● **TASK PROMPT**: From the entries below, write out exactly the lines between the line holding "Aug 2024 \\" and the line holding "Then, $\langle Sy^H, Sy^L", inclusive, excluding any pictures.

EXTRACTED DATA START

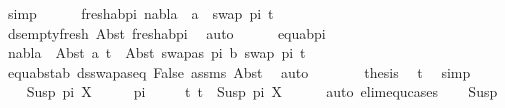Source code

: \begin{isabellebody}
\ simp\isanewline
\isanewline
\ \ \ \ \isamarkupfalse%
\ fresh{\isacharunderscore}{\kern0pt}ab{\isacharunderscore}{\kern0pt}pi{}{\isacharcolon}{\kern0pt}\ {\isachardoublequoteopen}nabla\ {\isasymturnstile}\ a\ {\isasymsharp}\ swap\ pi{}\ t{}{\isacharprime}{\kern0pt}{\isachardoublequoteclose}\isanewline
\ \ \ \ \ \ \isamarkupfalse%
\ ds{\isacharunderscore}{\kern0pt}empty{\isacharunderscore}{\kern0pt}fresh{\isacharunderscore}{\kern0pt}{}\ Abst{\isacharparenleft}{\kern0pt}{}{\isacharparenright}{\kern0pt}\ fresh{\isacharunderscore}{\kern0pt}ab{\isacharunderscore}{\kern0pt}pi{}\ \isamarkupfalse%
\ auto\isanewline
\ \ \ \ \isamarkupfalse%
\ equ{\isacharunderscore}{\kern0pt}ab{\isacharunderscore}{\kern0pt}pi{}\ \isamarkupfalse%
\ {\isachardoublequoteopen}nabla\ {\isasymturnstile}\ Abst\ a\ t{}{\isacharprime}{\kern0pt}\ {\isasymapprox}\ Abst\ {\isacharparenleft}{\kern0pt}swapas\ pi{}\ b{\isacharparenright}{\kern0pt}\ {\isacharparenleft}{\kern0pt}swap\ pi{}\ t{}{\isacharprime}{\kern0pt}{\isacharparenright}{\kern0pt}{\isachardoublequoteclose}\isanewline
\ \ \ \ \ \ \isamarkupfalse%
\ equ{\isacharunderscore}{\kern0pt}abst{\isacharunderscore}{\kern0pt}ab\ ds{\isacharunderscore}{\kern0pt}swapas{\isacharunderscore}{\kern0pt}eq\ False\ assms\ Abst{\isacharparenleft}{\kern0pt}{}{\isacharparenright}{\kern0pt}\ \isamarkupfalse%
\ auto\isanewline
\ \ \ \ \isamarkupfalse%
\ \isamarkupfalse%
\ {\isacharquery}{\kern0pt}thesis\ \isamarkupfalse%
\ t{}\ \isamarkupfalse%
\ simp\isanewline
\ \ \isamarkupfalse%
\isanewline
{}\isamarkupfalse%
\isanewline
\ \ \isamarkupfalse%
\ {\isacharparenleft}{\kern0pt}Susp\ pi{\isacharprime}{\kern0pt}\ X{\isacharparenright}{\kern0pt}\isanewline
\ \ \isamarkupfalse%
\ \isamarkupfalse%
\ pi\isanewline
\ \ \ \ \ t{}{\isacharcolon}{\kern0pt}\ {\isachardoublequoteopen}t{}\ {\isacharequal}{\kern0pt}\ Susp\ pi\ X{\isachardoublequoteclose}\isanewline
\ \ \ \ \isamarkupfalse%
\ {\isacharparenleft}{\kern0pt}auto\ elim{\isacharcolon}{\kern0pt}equ{\isachardot}{\kern0pt}cases{\isacharparenright}{\kern0pt}\isanewline
\ \ \isamarkupfalse%
\ Susp\ \isamarkupfalse%

\end{isabellebody}
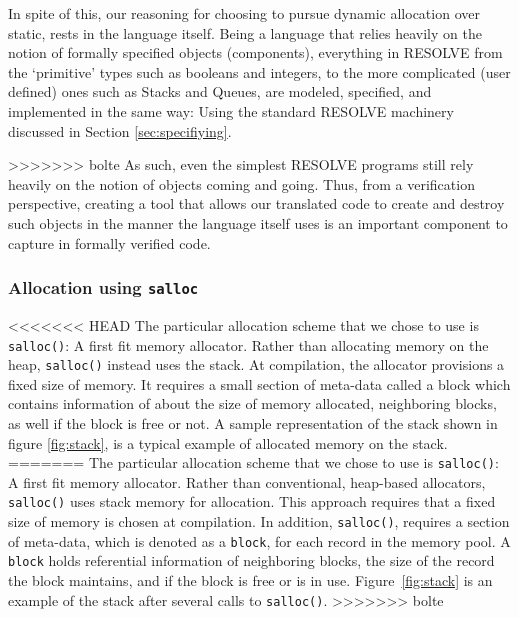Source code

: 
In spite of this, our reasoning for choosing to pursue dynamic allocation over static, rests in the language itself. Being a language that relies heavily on the notion of formally specified objects (components), everything in RESOLVE from the `primitive' types such as booleans and integers, to the more complicated (user defined) ones such as Stacks and Queues, are modeled, specified, and implemented in the same way: Using the standard RESOLVE machinery discussed in Section \ref{sec:specifiying}. 

>>>>>>> bolte
As such, even the simplest RESOLVE programs still rely heavily on the notion of objects coming and going. Thus, from a verification perspective, creating a tool that allows our translated code to create and destroy such objects in the manner the language itself uses is an important component to capture in formally verified code.

\subsubsection{Allocation using \texttt{salloc}}

<<<<<<< HEAD
The particular allocation scheme that we chose to use is \texttt{salloc()}: A first fit memory allocator. Rather than allocating memory on the heap, \texttt{salloc()} instead uses the stack. At compilation, the allocator provisions a fixed size of memory. It requires a small section of meta-data called a block which contains information of about the size of memory allocated, neighboring blocks, as well if the block is free or not. A sample representation of the stack shown in figure \ref{fig:stack}, is a typical example of allocated memory on the stack.
=======
The particular allocation scheme that we chose to use is \texttt{salloc()}: A first fit memory allocator. Rather than conventional, heap-based allocators, \texttt{salloc()} uses stack memory for allocation. This approach requires that a fixed size of memory is chosen at compilation. In addition, \texttt{salloc()}, requires a section of meta-data, which is denoted as a \texttt{block}, for each record in the memory pool. A \texttt{block} holds referential information of neighboring blocks, the size of the record the block maintains, and if the block is free or is in use. Figure~\ref{fig:stack} is an example of the stack after several calls to \texttt{salloc()}.
>>>>>>> bolte

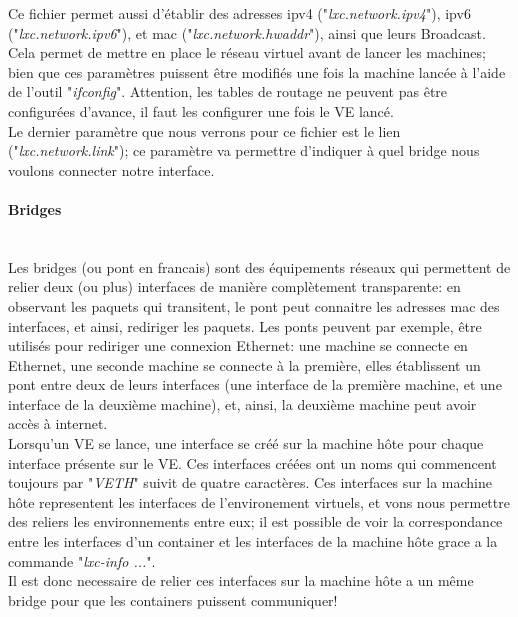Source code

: Ce fichier permet aussi d'\'etablir des adresses ipv4 ("\emph{lxc.network.ipv4}"), ipv6 ("\emph{lxc.network.ipv6}"),
et mac ("\emph{lxc.network.hwaddr}"), ainsi que leurs Broadcast. Cela permet de mettre en place le r\'eseau 
virtuel avant de lancer les machines; bien que ces param\`etres puissent \^etre modifi\'es une fois la machine
lanc\'ee \`a l'aide de l'outil "\emph{ifconfig}". Attention, les tables de routage ne peuvent pas \^etre
configur\'ees d'avance, il faut les configurer une fois le VE lanc\'e.\\

Le dernier param\`etre que nous verrons pour ce fichier est le lien ("\emph{lxc.network.link}"); ce param\`etre
va permettre d'indiquer \`a quel bridge nous voulons connecter notre interface.\\

\paragraph{Bridges}~\\

Les bridges (ou pont en francais) sont des \'equipements r\'eseaux qui permettent de relier deux (ou plus)
interfaces de mani\`ere compl\`etement transparente: en observant les paquets qui transitent, le pont peut 
connaitre les adresses mac des interfaces, et ainsi, rediriger les paquets. Les ponts peuvent par exemple,
\^etre utilis\'es pour rediriger une connexion Ethernet: une machine se connecte en Ethernet, une seconde 
machine se connecte \`a la premi\`ere, elles \'etablissent un pont entre deux de leurs interfaces (une interface
de la premi\`ere machine, et une interface de la deuxi\`eme machine), et, ainsi, la deuxi\`eme machine peut 
avoir acc\`es \`a internet.\\

Lorsqu'un VE se lance, une interface se cr\'e\'e sur la machine h\^ote pour chaque interface pr\'esente sur le VE.
Ces interfaces cr\'e\'ees ont un noms qui commencent toujours par "\emph{VETH}" suivit de quatre caract\`eres. Ces
interfaces sur la machine h\^ote representent les interfaces de l'environement virtuels, et vons nous permettre des
reliers les environnements entre eux; il est possible de voir la correspondance entre les interfaces d'un container
et les interfaces de la machine h\^ote grace a la commande "\emph{lxc-info ...}".\\

Il est donc necessaire de relier ces interfaces sur la machine h\^ote a un m\^eme bridge pour que les 
containers puissent communiquer!
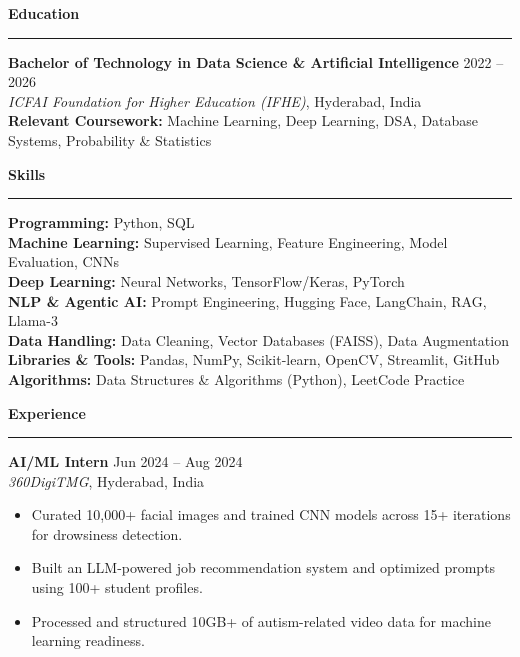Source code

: \documentclass[9pt, letterpaper]{article}
\newcommand{\sectionheading}[1]{%
    \vspace{4pt}%
    {\large \textbf{#1}}%
    \vspace{1pt}%
    \hrule
    \vspace{2pt}%
}
\begin{document}
\sectionheading{Education}
\textbf{Bachelor of Technology in Data Science \& Artificial Intelligence} \hfill 2022 -- 2026 \\
\textit{ICFAI Foundation for Higher Education (IFHE)}, Hyderabad, India \\
\textbf{Relevant Coursework:} Machine Learning, Deep Learning, DSA, Database Systems, Probability \& Statistics

\sectionheading{Skills}
\textbf{Programming:} Python, SQL\\
\textbf{Machine Learning:} Supervised Learning, Feature Engineering, Model Evaluation, CNNs\\
\textbf{Deep Learning:} Neural Networks, TensorFlow/Keras, PyTorch\\
\textbf{NLP \& Agentic AI:} Prompt Engineering, Hugging Face, LangChain, RAG, Llama-3\\
\textbf{Data Handling:} Data Cleaning, Vector Databases (FAISS), Data Augmentation\\
\textbf{Libraries \& Tools:} Pandas, NumPy, Scikit-learn, OpenCV, Streamlit, GitHub\\
\textbf{Algorithms:} Data Structures \& Algorithms (Python), LeetCode Practice

\sectionheading{Experience}
\textbf{AI/ML Intern} \hfill Jun 2024 -- Aug 2024 \\
\textit{360DigiTMG}, Hyderabad, India
\begin{itemize}[leftmargin=0.25in, itemindent=-0.15in, label={--}]
    \item Curated 10,000+ facial images and trained CNN models across 15+ iterations for drowsiness detection.
    \item Built an LLM-powered job recommendation system and optimized prompts using 100+ student profiles.
    \item Processed and structured 10GB+ of autism-related video data for machine learning readiness.
\end{itemize}
\end{document}
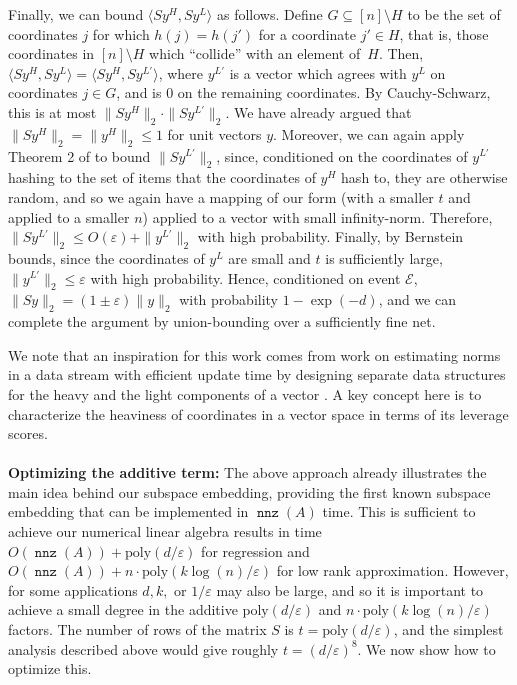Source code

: \documentclass{sig-alternate}
\newcommand{\cE}{\mathcal{E}}
\DeclareMathOperator{\nnz}{\mathtt{nnz}}
\newcommand{\poly}{{\mathrm{poly}}}
\newcommand{\eps}{\varepsilon}
\begin{document}
Finally, we can bound
$\langle Sy^H, Sy^L \rangle$ as follows. Define $G \subseteq [n] \setminus H$ to be the set of coordinates $j$ for
which $h(j) = h(j')$ for a coordinate $j' \in H$, that is, those coordinates in $[n] \setminus H$ which ``collide'' with an element of~$H$.
Then, $\langle Sy^H, Sy^L \rangle = \langle Sy^H, Sy^{L'} \rangle$, where $y^{L'}$ is a vector which agrees with $y^L$ on coordinates
$j \in G$, and is $0$ on the remaining coordinates. By Cauchy-Schwarz, this is at most $\|Sy^H\|_2 \cdot \|Sy^{L'}\|_2$.
We have already argued that $\|Sy^H\|_2 = \|y^H\|_2 \leq 1$ for unit vectors $y$. Moreover, we can again apply Theorem 2 of \cite{dks10}
to bound $\|Sy^{L'}\|_2$, since, conditioned on the coordinates of $y^{L'}$ hashing to the set of items that the coordinates of $y^H$ hash to, they
are otherwise random, and so we again have a mapping of our form (with a smaller $t$ and applied to a smaller $n$) applied to a vector
with small infinity-norm. Therefore, $\|Sy^{L'}\|_2 \leq O(\eps) + \|y^{L'}\|_2$ with high probability. Finally, by Bernstein bounds, since the
coordinates of $y^L$ are small and $t$ is sufficiently large, $\|y^{L'}\|_2 \leq \eps$ with high probability. Hence, conditioned on event $\cE$,
$\|Sy\|_2 = (1 \pm \eps)\|y\|_2$ with probability $1-\exp(-d)$, and we can complete the argument by union-bounding over a sufficiently
fine net. 

We note that an inspiration for this work comes from work on estimating norms in a data stream with efficient update time 
by designing separate data structures for the heavy and the light components of a vector \cite{nw10,knpw11}. A key concept here is to
characterize the heaviness of coordinates in a vector space in terms of its leverage scores. 
\\\\
{\bf Optimizing the additive term:}
The above approach already illustrates the main idea behind our subspace embedding, providing the first known subspace
embedding that can be implemented in $\nnz(A)$ time. This is sufficient
to achieve our numerical linear algebra results in time $O(\nnz(A)) + \poly(d/\eps)$
for regression and $O(\nnz(A)) + n \cdot \poly(k\log(n)/\eps)$ for low rank approximation. However, 
for some applications $d, k,$ or $1/\eps$ may also be large, 
and so it is important to achieve a small degree 
in the additive $\poly(d/\eps)$ and $n \cdot \poly(k\log(n)/\eps)$ factors. 
The number of rows of the matrix $S$ is $t = \poly(d/\eps)$,
and the simplest analysis described above would give roughly 
$t = (d/\eps)^8$. We now show how to optimize this.
\end{document}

EXTRACTED DATA END

● **REPLY TO THE EXERCISE**:
\textbf{AI/ML Intern} \hfill Jun 2024 -- Aug 2024 \\
\textit{360DigiTMG}, Hyderabad, India
\begin{itemize}[leftmargin=0.25in, itemindent=-0.15in, label={--}]
    \item Curated 10,000+ facial images and trained CNN models across 15+ iterations for drowsiness detection.
    \item Built an LLM-powered job recommendation system and optimized prompts using 100+ student profiles.
    \item Processed and structured 10GB+ of autism-related video data for machine learning readiness.
\end{itemize}
\end{document}
Source code

: \documentclass{sig-alternate}
\newcommand{\cE}{\mathcal{E}}
\DeclareMathOperator{\nnz}{\mathtt{nnz}}
\newcommand{\poly}{{\mathrm{poly}}}
\newcommand{\eps}{\varepsilon}
\begin{document}
Finally, we can bound
$\langle Sy^H, Sy^L \rangle$ as follows. Define $G \subseteq [n] \setminus H$ to be the set of coordinates $j$ for
which $h(j) = h(j')$ for a coordinate $j' \in H$, that is, those coordinates in $[n] \setminus H$ which ``collide'' with an element of~$H$.
Then, $\langle Sy^H, Sy^L \rangle = \langle Sy^H, Sy^{L'} \rangle$, where $y^{L'}$ is a vector which agrees with $y^L$ on coordinates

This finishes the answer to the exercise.